Collected data
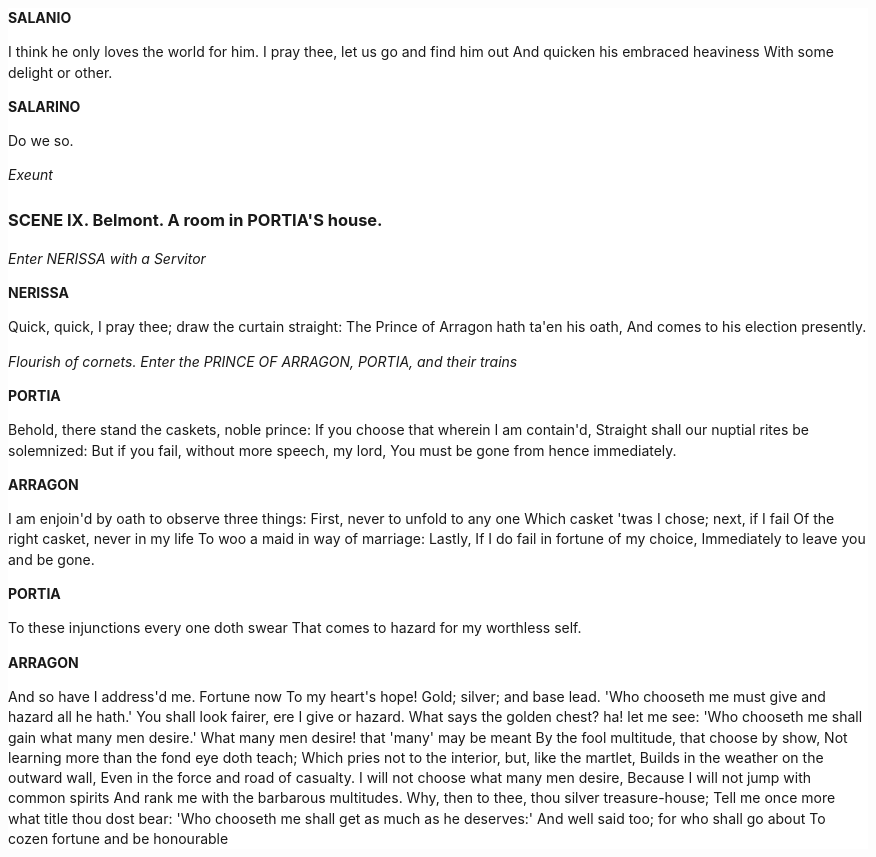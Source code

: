 **SALANIO**

I think he only loves the world for him.
I pray thee, let us go and find him out
And quicken his embraced heaviness
With some delight or other.

**SALARINO**

Do we so.

*Exeunt*

### SCENE IX. Belmont. A room in PORTIA'S house.

*Enter NERISSA with a Servitor*

**NERISSA**

Quick, quick, I pray thee; draw the curtain straight:
The Prince of Arragon hath ta'en his oath,
And comes to his election presently.

*Flourish of cornets. Enter the PRINCE OF ARRAGON, PORTIA, and their trains*

**PORTIA**

Behold, there stand the caskets, noble prince:
If you choose that wherein I am contain'd,
Straight shall our nuptial rites be solemnized:
But if you fail, without more speech, my lord,
You must be gone from hence immediately.

**ARRAGON**

I am enjoin'd by oath to observe three things:
First, never to unfold to any one
Which casket 'twas I chose; next, if I fail
Of the right casket, never in my life
To woo a maid in way of marriage: Lastly,
If I do fail in fortune of my choice,
Immediately to leave you and be gone.

**PORTIA**

To these injunctions every one doth swear
That comes to hazard for my worthless self.

**ARRAGON**

And so have I address'd me. Fortune now
To my heart's hope! Gold; silver; and base lead.
'Who chooseth me must give and hazard all he hath.'
You shall look fairer, ere I give or hazard.
What says the golden chest? ha! let me see:
'Who chooseth me shall gain what many men desire.'
What many men desire! that 'many' may be meant
By the fool multitude, that choose by show,
Not learning more than the fond eye doth teach;
Which pries not to the interior, but, like the martlet,
Builds in the weather on the outward wall,
Even in the force and road of casualty.
I will not choose what many men desire,
Because I will not jump with common spirits
And rank me with the barbarous multitudes.
Why, then to thee, thou silver treasure-house;
Tell me once more what title thou dost bear:
'Who chooseth me shall get as much as he deserves:'
And well said too; for who shall go about
To cozen fortune and be honourable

■ **WHAT YOU ARE ASKED TO DO**
Return every line from the records above that holds the word "house".

■ **RESULT**
### SCENE IX. Belmont. A room in PORTIA'S house.
Why, then to thee, thou silver treasure-house;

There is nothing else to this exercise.